(EXTRACTED DATA Opens)
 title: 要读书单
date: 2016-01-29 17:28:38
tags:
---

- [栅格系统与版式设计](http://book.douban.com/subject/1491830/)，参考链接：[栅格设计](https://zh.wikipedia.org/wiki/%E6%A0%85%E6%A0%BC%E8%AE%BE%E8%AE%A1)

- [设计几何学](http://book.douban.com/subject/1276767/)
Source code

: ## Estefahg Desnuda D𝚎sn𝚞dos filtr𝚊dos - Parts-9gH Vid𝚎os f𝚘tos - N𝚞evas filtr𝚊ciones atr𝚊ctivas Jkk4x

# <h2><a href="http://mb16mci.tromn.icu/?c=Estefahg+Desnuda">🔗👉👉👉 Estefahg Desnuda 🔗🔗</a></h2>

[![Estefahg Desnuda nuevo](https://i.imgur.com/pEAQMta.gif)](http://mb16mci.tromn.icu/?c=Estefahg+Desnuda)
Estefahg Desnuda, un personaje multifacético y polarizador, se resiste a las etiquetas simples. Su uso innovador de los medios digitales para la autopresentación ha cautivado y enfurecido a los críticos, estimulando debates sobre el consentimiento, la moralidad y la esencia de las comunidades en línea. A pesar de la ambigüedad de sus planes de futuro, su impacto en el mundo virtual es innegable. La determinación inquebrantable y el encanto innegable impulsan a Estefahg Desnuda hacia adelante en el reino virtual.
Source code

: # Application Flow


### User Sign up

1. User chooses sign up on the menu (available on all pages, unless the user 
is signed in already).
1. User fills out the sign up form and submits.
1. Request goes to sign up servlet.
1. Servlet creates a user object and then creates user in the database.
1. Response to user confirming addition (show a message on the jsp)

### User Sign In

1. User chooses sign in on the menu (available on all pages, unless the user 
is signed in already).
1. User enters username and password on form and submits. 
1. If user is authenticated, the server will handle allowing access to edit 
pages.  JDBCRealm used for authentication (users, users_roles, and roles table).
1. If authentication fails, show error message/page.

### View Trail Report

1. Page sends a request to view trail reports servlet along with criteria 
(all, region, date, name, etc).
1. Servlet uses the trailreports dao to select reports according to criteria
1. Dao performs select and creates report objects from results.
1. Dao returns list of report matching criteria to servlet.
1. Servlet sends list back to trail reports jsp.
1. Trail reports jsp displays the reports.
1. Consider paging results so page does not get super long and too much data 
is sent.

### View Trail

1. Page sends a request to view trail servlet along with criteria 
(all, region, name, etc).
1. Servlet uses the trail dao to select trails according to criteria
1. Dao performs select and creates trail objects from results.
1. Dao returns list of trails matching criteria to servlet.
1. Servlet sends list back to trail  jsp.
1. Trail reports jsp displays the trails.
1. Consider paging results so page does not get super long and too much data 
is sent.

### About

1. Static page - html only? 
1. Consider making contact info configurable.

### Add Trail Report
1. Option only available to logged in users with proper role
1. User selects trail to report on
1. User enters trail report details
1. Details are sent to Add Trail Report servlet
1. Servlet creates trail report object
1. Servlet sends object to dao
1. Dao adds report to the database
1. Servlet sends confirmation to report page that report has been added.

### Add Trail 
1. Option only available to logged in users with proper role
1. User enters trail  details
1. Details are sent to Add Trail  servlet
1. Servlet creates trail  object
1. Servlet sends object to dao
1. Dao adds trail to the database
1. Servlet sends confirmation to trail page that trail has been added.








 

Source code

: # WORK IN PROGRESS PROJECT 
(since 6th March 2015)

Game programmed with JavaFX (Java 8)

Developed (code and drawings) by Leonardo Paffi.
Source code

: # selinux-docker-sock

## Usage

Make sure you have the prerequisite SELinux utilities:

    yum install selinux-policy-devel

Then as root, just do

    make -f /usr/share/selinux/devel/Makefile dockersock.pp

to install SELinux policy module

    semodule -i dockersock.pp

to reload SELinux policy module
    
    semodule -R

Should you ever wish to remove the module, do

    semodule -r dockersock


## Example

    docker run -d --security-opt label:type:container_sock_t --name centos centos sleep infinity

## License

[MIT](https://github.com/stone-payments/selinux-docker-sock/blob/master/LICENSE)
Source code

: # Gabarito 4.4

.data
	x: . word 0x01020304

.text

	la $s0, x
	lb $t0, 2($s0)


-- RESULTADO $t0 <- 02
(EXTRACTED DATA Closes)
PROBLEM STATEMENT: In full and without any edits, output the material above.

RESPONSE FOR THIS EXERCISE:
 title: 要读书单
date: 2016-01-29 17:28:38
tags:
---

- [栅格系统与版式设计](http://book.douban.com/subject/1491830/)，参考链接：[栅格设计](https://zh.wikipedia.org/wiki/%E6%A0%85%E6%A0%BC%E8%AE%BE%E8%AE%A1)

- [设计几何学](http://book.douban.com/subject/1276767/)
Source code

: ## Estefahg Desnuda D𝚎sn𝚞dos filtr𝚊dos - Parts-9gH Vid𝚎os f𝚘tos - N𝚞evas filtr𝚊ciones atr𝚊ctivas Jkk4x

# <h2><a href="http://mb16mci.tromn.icu/?c=Estefahg+Desnuda">🔗👉👉👉 Estefahg Desnuda 🔗🔗</a></h2>

[![Estefahg Desnuda nuevo](https://i.imgur.com/pEAQMta.gif)](http://mb16mci.tromn.icu/?c=Estefahg+Desnuda)
Estefahg Desnuda, un personaje multifacético y polarizador, se resiste a las etiquetas simples. Su uso innovador de los medios digitales para la autopresentación ha cautivado y enfurecido a los críticos, estimulando debates sobre el consentimiento, la moralidad y la esencia de las comunidades en línea. A pesar de la ambigüedad de sus planes de futuro, su impacto en el mundo virtual es innegable. La determinación inquebrantable y el encanto innegable impulsan a Estefahg Desnuda hacia adelante en el reino virtual.
Source code

: # Application Flow


### User Sign up

1. User chooses sign up on the menu (available on all pages, unless the user 
is signed in already).
1. User fills out the sign up form and submits.
1. Request goes to sign up servlet.
1. Servlet creates a user object and then creates user in the database.
1. Response to user confirming addition (show a message on the jsp)

### User Sign In

1. User chooses sign in on the menu (available on all pages, unless the user 
is signed in already).
1. User enters username and password on form and submits. 
1. If user is authenticated, the server will handle allowing access to edit 
pages.  JDBCRealm used for authentication (users, users_roles, and roles table).
1. If authentication fails, show error message/page.

### View Trail Report

1. Page sends a request to view trail reports servlet along with criteria 
(all, region, date, name, etc).
1. Servlet uses the trailreports dao to select reports according to criteria
1. Dao performs select and creates report objects from results.
1. Dao returns list of report matching criteria to servlet.
1. Servlet sends list back to trail reports jsp.
1. Trail reports jsp displays the reports.
1. Consider paging results so page does not get super long and too much data 
is sent.

### View Trail

1. Page sends a request to view trail servlet along with criteria 
(all, region, name, etc).
1. Servlet uses the trail dao to select trails according to criteria
1. Dao performs select and creates trail objects from results.
1. Dao returns list of trails matching criteria to servlet.
1. Servlet sends list back to trail  jsp.
1. Trail reports jsp displays the trails.
1. Consider paging results so page does not get super long and too much data 
is sent.

### About

1. Static page - html only? 
1. Consider making contact info configurable.

### Add Trail Report
1. Option only available to logged in users with proper role
1. User selects trail to report on
1. User enters trail report details
1. Details are sent to Add Trail Report servlet
1. Servlet creates trail report object
1. Servlet sends object to dao
1. Dao adds report to the database
1. Servlet sends confirmation to report page that report has been added.

### Add Trail 
1. Option only available to logged in users with proper role
1. User enters trail  details
1. Details are sent to Add Trail  servlet
1. Servlet creates trail  object
1. Servlet sends object to dao
1. Dao adds trail to the database
1. Servlet sends confirmation to trail page that trail has been added.








 

Source code

: # WORK IN PROGRESS PROJECT 
(since 6th March 2015)

Game programmed with JavaFX (Java 8)

Developed (code and drawings) by Leonardo Paffi.
Source code

: # selinux-docker-sock

## Usage

Make sure you have the prerequisite SELinux utilities:

    yum install selinux-policy-devel

Then as root, just do

    make -f /usr/share/selinux/devel/Makefile dockersock.pp

to install SELinux policy module

    semodule -i dockersock.pp

to reload SELinux policy module
    
    semodule -R

Should you ever wish to remove the module, do

    semodule -r dockersock


## Example

    docker run -d --security-opt label:type:container_sock_t --name centos centos sleep infinity

## License

[MIT](https://github.com/stone-payments/selinux-docker-sock/blob/master/LICENSE)
Source code

: # Gabarito 4.4

.data
	x: . word 0x01020304

.text

	la $s0, x
	lb $t0, 2($s0)


-- RESULTADO $t0 <- 02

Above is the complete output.